Cuenta Ulises Porras: “con Iván ya habíamos trabajado en nuestra película anterior y nos conocemos bien. Él es realmente muy talentoso y siempre genera un diálogo fluido con las directoras y directores con los que trabaja. En esta ocasión trasladamos a la fotografía algo que veníamos trabajando con el resto de departamentos: partir del realismo para, en los elementos clave, atreverse a ficcionar un poco más, ser más intencionales. Queríamos una luz de corte realista, pero con encuadres algo más orientados e impresionistas. La noche que propuso Iván, en consecuencia, no tiene luz de relleno. Los negros son negros y las fuentes de luz unidireccionales y justificadas. Iván controla tremendamente bien el contraste y el claroscuro, así que de algún modo era algo sencillo para él”.

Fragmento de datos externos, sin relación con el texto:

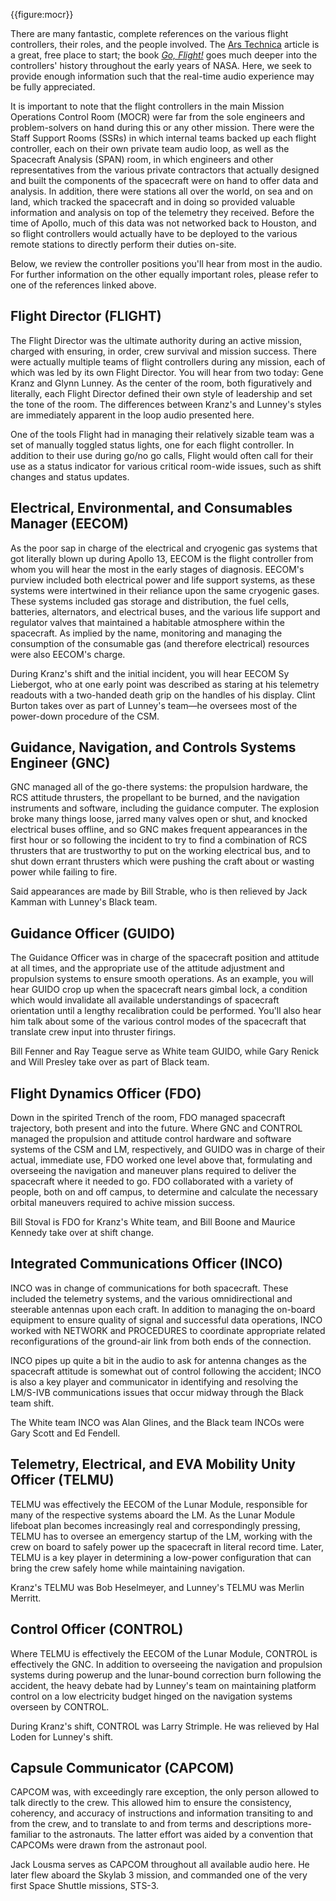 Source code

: {{figure:mocr}}

There are many fantastic, complete references on the various flight controllers, their roles, and the people involved. The [Ars Technica](https://arstechnica.com/science/2012/10/apollo-flight-controller-101-every-console-explained/) article is a great, free place to start; the book [_Go, Flight!_](http://www.nebraskapress.unl.edu/nebraska/9780803269378/) goes much deeper into the controllers' history throughout the early years of NASA. Here, we seek to provide enough information such that the real-time audio experience may be fully appreciated.

It is important to note that the flight controllers in the main Mission Operations Control Room (MOCR) were far from the sole engineers and problem-solvers on hand during this or any other mission. There were the Staff Support Rooms (SSRs) in which internal teams backed up each flight controller, each on their own private team audio loop, as well as the Spacecraft Analysis (SPAN) room, in which engineers and other representatives from the various private contractors that actually designed and built the components of the spacecraft were on hand to offer data and analysis. In addition, there were stations all over the world, on sea and on land, which tracked the spacecraft and in doing so provided valuable information and analysis on top of the telemetry they received. Before the time of Apollo, much of this data was not networked back to Houston, and so flight controllers would actually have to be deployed to the various remote stations to directly perform their duties on-site.

Below, we review the controller positions you'll hear from most in the audio. For further information on the other equally important roles, please refer to one of the references linked above.

Flight Director (FLIGHT)
------------------------

The Flight Director was the ultimate authority during an active mission, charged with ensuring, in order, crew survival and mission success. There were actually multiple teams of flight controllers during any mission, each of which was led by its own Flight Director. You will hear from two today: Gene Kranz and Glynn Lunney. As the center of the room, both figuratively and literally, each Flight Director defined their own style of leadership and set the tone of the room. The differences between Kranz's and Lunney's styles are immediately apparent in the loop audio presented here.

One of the tools Flight had in managing their relatively sizable team was a set of manually toggled status lights, one for each flight controller. In addition to their use during go/no go calls, Flight would often call for their use as a status indicator for various critical room-wide issues, such as shift changes and status updates.

Electrical, Environmental, and Consumables Manager (EECOM)
----------------------------------------------------------

As the poor sap in charge of the electrical and cryogenic gas systems that got literally blown up during Apollo 13, EECOM is the flight controller from whom you will hear the most in the early stages of diagnosis. EECOM's purview included both electrical power and life support systems, as these systems were intertwined in their reliance upon the same cryogenic gases. These systems included gas storage and distribution, the fuel cells, batteries, alternators, and electrical buses, and the various life support and regulator valves that maintained a habitable atmosphere within the spacecraft. As implied by the name, monitoring and managing the consumption of the consumable gas (and therefore electrical) resources were also EECOM's charge.

During Kranz's shift and the initial incident, you will hear EECOM Sy Liebergot, who at one early point was described as staring at his telemetry readouts with a two-handed death grip on the handles of his display. Clint Burton takes over as part of Lunney's team&mdash;he oversees most of the power-down procedure of the CSM.

Guidance, Navigation, and Controls Systems Engineer (GNC)
---------------------------------------------------------

GNC managed all of the go-there systems: the propulsion hardware, the RCS attitude thrusters, the propellant to be burned, and the navigation instruments and software, including the guidance computer. The explosion broke many things loose, jarred many valves open or shut, and knocked electrical buses offline, and so GNC makes frequent appearances in the first hour or so following the incident to try to find a combination of RCS thrusters that are trustworthy to put on the working electrical bus, and to shut down errant thrusters which were pushing the craft about or wasting power while failing to fire.

Said appearances are made by Bill Strable, who is then relieved by Jack Kamman with Lunney's Black team.

Guidance Officer (GUIDO)
------------------------

The Guidance Officer was in charge of the spacecraft position and attitude at all times, and the appropriate use of the attitude adjustment and propulsion systems to ensure smooth operations. As an example, you will hear GUIDO crop up when the spacecraft nears gimbal lock, a condition which would invalidate all available understandings of spacecraft orientation until a lengthy recalibration could be performed. You'll also hear him talk about some of the various control modes of the spacecraft that translate crew input into thruster firings.

Bill Fenner and Ray Teague serve as White team GUIDO, while Gary Renick and Will Presley take over as part of Black team.

Flight Dynamics Officer (FDO)
-----------------------------

Down in the spirited Trench of the room, FDO managed spacecraft trajectory, both present and into the future. Where GNC and CONTROL managed the propulsion and attitude control hardware and software systems of the CSM and LM, respectively, and GUIDO was in charge of their actual, immediate use, FDO worked one level above that, formulating and overseeing the navigation and maneuver plans required to deliver the spacecraft where it needed to go. FDO collaborated with a variety of people, both on and off campus, to determine and calculate the necessary orbital maneuvers required to achive mission success.

Bill Stoval is FDO for Kranz's White team, and Bill Boone and Maurice Kennedy take over at shift change.

Integrated Communications Officer (INCO)
----------------------------------------

INCO was in change of communications for both spacecraft. These included the telemetry systems, and the various omnidirectional and steerable antennas upon each craft. In addition to managing the on-board equipment to ensure quality of signal and successful data operations, INCO worked with NETWORK and PROCEDURES to coordinate appropriate related reconfigurations of the ground-air link from both ends of the connection.

INCO pipes up quite a bit in the audio to ask for antenna changes as the spacecraft attitude is somewhat out of control following the accident; INCO is also a key player and communicator in identifying and resolving the LM/S-IVB communications issues that occur midway through the Black team shift.

The White team INCO was Alan Glines, and the Black team INCOs were Gary Scott and Ed Fendell.

Telemetry, Electrical, and EVA Mobility Unity Officer (TELMU)
-------------------------------------------------------------

TELMU was effectively the EECOM of the Lunar Module, responsible for many of the respective systems aboard the LM. As the Lunar Module lifeboat plan becomes increasingly real and correspondingly pressing, TELMU has to oversee an emergency startup of the LM, working with the crew on board to safely power up the spacecraft in literal record time. Later, TELMU is a key player in determining a low-power configuration that can bring the crew safely home while maintaining navigation.

Kranz's TELMU was Bob Heselmeyer, and Lunney's TELMU was Merlin Merritt.

Control Officer (CONTROL)
-------------------------

Where TELMU is effectively the EECOM of the Lunar Module, CONTROL is effectively the GNC. In addition to overseeing the navigation and propulsion systems during powerup and the lunar-bound correction burn following the accident, the heavy debate had by Lunney's team on maintaining platform control on a low electricity budget hinged on the navigation systems overseen by CONTROL.

During Kranz's shift, CONTROL was Larry Strimple. He was relieved by Hal Loden for Lunney's shift.

Capsule Communicator (CAPCOM)
-----------------------------

CAPCOM was, with exceedingly rare exception, the only person allowed to talk directly to the crew. This allowed him to ensure the consistency, coherency, and accuracy of instructions and information transiting to and from the crew, and to translate to and from terms and descriptions more-familiar to the astronauts. The latter effort was aided by a convention that CAPCOMs were drawn from the astronaut pool.

Jack Lousma serves as CAPCOM throughout all available audio here. He later flew aboard the Skylab 3 mission, and commanded one of the very first Space Shuttle missions, STS-3.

“También debemos advertir que en la segunda parte del rodaje (por la pandemia tuvimos que paralizar el rodaje y volver siete meses después a filmar dos semanas), el fotógrafo que nos acompañó fue Sergio Armstrong, ya que Iván no pudo venir. Sergio siguió con ingenio el camino trazado por Iván y más tarde Iván se hizo cargo de toda la postproducción de la fotografía” apunta, a continuación, la directora.
Durante la entrevista ambos directores nos revelan: “cuando entramos al proyecto una de las principales propuestas fue la de incluir en la trama la dimensión de la impunidad. El conflicto matriz de la película era tan gratuitamente trágico que debía de estar al servicio de una premisa más profunda. No queríamos hacer pasar a Sarah y a Yarisa por semejante suplicio si de algún modo no servía para marcar eso que es universal: que a la hora de la verdad las clases dominantes están protegidas y las clases vulnerables no tienen asegurado el estado de derecho.”
Por último, señalan: “de todos modos, hicimos un esfuerzo bastante prolongado en intentar que aquello que señala la película como injusto se limitase al sistema que alberga a los personajes, no a ellos en particular. Quisimos tratar que en la película no haya culpables o inocentes, sino seres humanos que actúan en un contexto definido”.